Feature #59601
openProvide way to abort kernel mount after lazy umount
0%
Description
In some situations, e.g. when changing monitor IPs during an emergency network reconfiguration, CephFS kernel mounts (kclient) can be stuck trying to talk IPs that do not speak Ceph.
In `dmesg` it can look like this:
[312094.140219] libceph: osd1 (2)10.0.0.1:6800 read processing error [312094.650106] libceph: mon1 (2)10.0.0.1:3300 socket closed (con state V2_BANNER_PREFIX) [312099.771370] libceph: auth protocol 'cephx' authorization to mds failed: -13
For this or other reasons, the user may need to use `umount --lazy` / `umount -l` to get their mount point back and start a new mount.
However, the old mount is still going on in the background, and apparently cannot be ejected.
For example
/sys/kernel/debug/ceph/478b062f-a6e4-4ddf-96e0-7cdad91816e4.client38260/
still exists, and may show ops such as:
# cat /sys/kernel/debug/ceph/478b062f-a6e4-4ddf-96e0-7cdad91816e4.client38260/osdc REQUESTS 1 homeless 0 910 osd1 1.671086fe 1.3e [1,0,2]/1 [1,0,2]/1 e254 100000002c3.00000000 0x400024 1 write LINGER REQUESTS BACKOFFS
There should be a way for admins to force-eject such detached mounts.

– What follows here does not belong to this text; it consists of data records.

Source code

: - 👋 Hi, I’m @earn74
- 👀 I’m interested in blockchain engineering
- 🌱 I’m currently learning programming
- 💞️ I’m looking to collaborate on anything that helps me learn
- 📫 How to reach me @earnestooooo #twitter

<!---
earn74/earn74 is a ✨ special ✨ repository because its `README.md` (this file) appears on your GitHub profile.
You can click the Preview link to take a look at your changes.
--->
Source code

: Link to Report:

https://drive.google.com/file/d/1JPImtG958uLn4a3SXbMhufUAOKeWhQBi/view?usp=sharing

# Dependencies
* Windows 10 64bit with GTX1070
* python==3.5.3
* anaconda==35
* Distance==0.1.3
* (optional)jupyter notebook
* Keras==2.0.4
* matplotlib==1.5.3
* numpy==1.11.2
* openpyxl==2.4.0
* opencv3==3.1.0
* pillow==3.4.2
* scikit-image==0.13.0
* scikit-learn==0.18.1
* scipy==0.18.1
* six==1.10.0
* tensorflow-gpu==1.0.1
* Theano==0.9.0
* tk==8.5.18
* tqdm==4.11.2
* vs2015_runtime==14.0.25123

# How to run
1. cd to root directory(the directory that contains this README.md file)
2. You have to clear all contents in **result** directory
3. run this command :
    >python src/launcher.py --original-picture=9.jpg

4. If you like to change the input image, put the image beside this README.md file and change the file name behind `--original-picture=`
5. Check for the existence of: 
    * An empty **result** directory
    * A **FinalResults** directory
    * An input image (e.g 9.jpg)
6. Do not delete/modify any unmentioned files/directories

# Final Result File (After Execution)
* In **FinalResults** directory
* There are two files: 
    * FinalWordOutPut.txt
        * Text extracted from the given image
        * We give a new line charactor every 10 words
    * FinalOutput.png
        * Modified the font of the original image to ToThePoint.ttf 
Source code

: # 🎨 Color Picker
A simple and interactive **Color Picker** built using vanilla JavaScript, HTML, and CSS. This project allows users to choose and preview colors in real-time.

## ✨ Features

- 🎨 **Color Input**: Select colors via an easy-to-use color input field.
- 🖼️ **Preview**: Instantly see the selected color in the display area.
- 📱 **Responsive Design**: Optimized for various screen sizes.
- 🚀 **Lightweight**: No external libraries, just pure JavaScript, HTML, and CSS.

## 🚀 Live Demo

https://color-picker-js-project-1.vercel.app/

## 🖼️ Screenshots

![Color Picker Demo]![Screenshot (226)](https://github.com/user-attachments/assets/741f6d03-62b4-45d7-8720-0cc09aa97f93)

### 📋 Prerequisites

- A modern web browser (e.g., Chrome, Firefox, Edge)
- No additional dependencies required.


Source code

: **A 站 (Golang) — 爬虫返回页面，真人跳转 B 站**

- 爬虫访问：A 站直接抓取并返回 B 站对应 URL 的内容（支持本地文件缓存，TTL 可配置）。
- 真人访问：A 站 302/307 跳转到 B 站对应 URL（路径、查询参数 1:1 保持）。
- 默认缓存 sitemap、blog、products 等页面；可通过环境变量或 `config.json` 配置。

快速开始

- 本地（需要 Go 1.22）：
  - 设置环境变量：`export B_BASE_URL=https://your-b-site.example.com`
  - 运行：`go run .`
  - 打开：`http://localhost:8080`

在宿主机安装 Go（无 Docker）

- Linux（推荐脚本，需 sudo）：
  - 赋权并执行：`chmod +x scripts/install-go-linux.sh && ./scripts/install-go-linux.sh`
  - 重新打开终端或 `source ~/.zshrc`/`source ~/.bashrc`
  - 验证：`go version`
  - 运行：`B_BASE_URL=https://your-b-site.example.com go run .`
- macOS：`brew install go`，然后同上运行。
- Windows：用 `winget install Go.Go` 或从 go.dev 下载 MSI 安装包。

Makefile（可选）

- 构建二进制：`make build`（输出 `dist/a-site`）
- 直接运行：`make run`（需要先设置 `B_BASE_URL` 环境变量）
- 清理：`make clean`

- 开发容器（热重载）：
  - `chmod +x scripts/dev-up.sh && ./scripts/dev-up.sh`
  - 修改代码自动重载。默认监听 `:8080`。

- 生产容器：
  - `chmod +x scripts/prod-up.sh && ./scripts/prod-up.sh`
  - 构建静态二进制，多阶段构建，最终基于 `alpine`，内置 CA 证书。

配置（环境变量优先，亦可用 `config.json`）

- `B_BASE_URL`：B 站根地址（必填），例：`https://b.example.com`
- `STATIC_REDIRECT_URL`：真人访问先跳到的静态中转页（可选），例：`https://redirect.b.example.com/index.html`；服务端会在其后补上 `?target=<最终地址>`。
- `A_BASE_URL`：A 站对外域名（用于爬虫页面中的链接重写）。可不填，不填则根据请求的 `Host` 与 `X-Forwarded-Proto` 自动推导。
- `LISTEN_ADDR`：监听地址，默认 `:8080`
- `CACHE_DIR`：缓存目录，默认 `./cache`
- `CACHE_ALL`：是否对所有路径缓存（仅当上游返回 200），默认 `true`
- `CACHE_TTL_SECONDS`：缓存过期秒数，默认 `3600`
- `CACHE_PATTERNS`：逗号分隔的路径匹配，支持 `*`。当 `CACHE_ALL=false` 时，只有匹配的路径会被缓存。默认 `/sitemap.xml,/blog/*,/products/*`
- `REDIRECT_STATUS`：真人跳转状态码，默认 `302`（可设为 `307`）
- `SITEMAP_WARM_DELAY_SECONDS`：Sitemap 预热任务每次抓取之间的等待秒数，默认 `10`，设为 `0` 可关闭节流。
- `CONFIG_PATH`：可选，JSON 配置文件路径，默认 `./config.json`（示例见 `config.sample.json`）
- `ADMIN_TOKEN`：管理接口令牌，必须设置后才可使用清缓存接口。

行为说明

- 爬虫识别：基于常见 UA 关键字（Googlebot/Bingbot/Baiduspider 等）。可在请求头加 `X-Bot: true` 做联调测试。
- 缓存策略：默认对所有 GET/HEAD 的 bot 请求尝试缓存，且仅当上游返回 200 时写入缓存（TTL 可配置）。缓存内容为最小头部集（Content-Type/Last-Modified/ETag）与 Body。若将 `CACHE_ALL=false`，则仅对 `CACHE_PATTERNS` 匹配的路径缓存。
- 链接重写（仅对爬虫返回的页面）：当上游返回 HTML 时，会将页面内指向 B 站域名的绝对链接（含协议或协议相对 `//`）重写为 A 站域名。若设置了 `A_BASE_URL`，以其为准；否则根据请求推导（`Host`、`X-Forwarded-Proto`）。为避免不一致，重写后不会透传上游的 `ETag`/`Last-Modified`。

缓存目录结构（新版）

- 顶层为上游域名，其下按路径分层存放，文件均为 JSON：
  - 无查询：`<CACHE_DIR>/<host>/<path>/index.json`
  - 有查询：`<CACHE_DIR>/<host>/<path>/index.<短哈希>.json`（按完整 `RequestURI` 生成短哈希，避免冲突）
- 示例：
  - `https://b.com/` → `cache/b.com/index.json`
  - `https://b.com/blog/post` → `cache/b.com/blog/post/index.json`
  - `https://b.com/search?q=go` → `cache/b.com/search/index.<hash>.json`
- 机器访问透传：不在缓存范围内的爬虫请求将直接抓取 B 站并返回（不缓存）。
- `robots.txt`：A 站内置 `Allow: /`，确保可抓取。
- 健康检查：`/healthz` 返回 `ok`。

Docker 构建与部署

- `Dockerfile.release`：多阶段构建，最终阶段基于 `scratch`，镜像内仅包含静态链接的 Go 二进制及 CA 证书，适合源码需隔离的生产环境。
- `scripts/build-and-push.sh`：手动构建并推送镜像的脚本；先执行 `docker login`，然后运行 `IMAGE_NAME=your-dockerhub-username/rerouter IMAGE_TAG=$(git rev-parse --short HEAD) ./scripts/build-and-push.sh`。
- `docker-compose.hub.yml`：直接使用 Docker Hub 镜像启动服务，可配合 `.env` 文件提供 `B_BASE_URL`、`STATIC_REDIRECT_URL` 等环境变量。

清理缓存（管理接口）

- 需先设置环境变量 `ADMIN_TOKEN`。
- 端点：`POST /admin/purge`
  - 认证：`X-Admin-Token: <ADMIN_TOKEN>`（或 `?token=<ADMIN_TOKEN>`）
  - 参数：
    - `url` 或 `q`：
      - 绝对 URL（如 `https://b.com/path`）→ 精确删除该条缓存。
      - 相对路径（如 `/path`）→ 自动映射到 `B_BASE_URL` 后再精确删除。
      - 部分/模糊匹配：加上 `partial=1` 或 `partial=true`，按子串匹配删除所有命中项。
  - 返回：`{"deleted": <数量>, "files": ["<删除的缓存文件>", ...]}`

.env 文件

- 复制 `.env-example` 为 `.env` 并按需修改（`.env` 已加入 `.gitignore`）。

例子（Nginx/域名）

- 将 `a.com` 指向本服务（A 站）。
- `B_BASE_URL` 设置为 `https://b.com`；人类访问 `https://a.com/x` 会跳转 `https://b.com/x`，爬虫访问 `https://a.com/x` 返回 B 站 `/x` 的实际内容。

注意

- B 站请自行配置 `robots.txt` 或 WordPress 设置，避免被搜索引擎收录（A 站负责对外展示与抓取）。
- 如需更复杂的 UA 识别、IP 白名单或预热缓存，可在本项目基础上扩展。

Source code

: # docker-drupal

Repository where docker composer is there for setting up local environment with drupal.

Based on this thread https://www.spinics.net/lists/ceph-devel/msg00555.html it seemed that developers agreed:
Sage Weil:
'umount -l' should do a lazy unmount (detach from namespace), but the actual unmount code may currently hang.
and further it is discussed that there should be a configurable timeout, or an admin hook to kick out the mount.
In this ticket I'm asking for the latter.
(If this already exists, please considere it a documentation bug; it should be added on e.g. https://docs.ceph.com/en/quincy/cephfs/mount-using-kernel-driver/#unmounting-cephfs)
Updated by Venky Shankar 12 months ago
Niklas Hambuechen wrote:
In some situations, e.g. when changing monitor IPs during an emergency network reconfiguration, CephFS kernel mounts (kclient) can be stuck trying to talk IPs that do not speak Ceph.
In `dmesg` it can look like this:
[...]
For this or other reasons, the user may need to use `umount --lazy` / `umount -l` to get their mount point back and start a new mount.
However, the old mount is still going on in the background, and apparently cannot be ejected.
For example
[...]
still exists, and may show ops such as:
[...]
There should be a way for admins to force-eject such detached mounts.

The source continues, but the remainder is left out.